___ Data supplied ___

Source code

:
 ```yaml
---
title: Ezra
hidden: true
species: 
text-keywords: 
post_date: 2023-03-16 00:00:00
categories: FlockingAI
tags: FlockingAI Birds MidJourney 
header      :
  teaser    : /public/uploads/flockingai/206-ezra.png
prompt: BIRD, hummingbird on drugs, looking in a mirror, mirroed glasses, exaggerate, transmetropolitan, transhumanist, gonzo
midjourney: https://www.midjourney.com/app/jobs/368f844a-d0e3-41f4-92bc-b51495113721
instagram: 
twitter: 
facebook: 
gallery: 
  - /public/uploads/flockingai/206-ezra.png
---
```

___

◆ Your assignment:
Every entry should be restated word for word.

◆ Exercise solution:
Source code

:
 ```yaml
---
title: Ezra
hidden: true
species: 
text-keywords: 
post_date: 2023-03-16 00:00:00
categories: FlockingAI
tags: FlockingAI Birds MidJourney 
header      :
  teaser    : /public/uploads/flockingai/206-ezra.png
prompt: BIRD, hummingbird on drugs, looking in a mirror, mirroed glasses, exaggerate, transmetropolitan, transhumanist, gonzo
midjourney: https://www.midjourney.com/app/jobs/368f844a-d0e3-41f4-92bc-b51495113721
instagram: 
twitter: 
facebook: 
gallery: 
  - /public/uploads/flockingai/206-ezra.png
---
```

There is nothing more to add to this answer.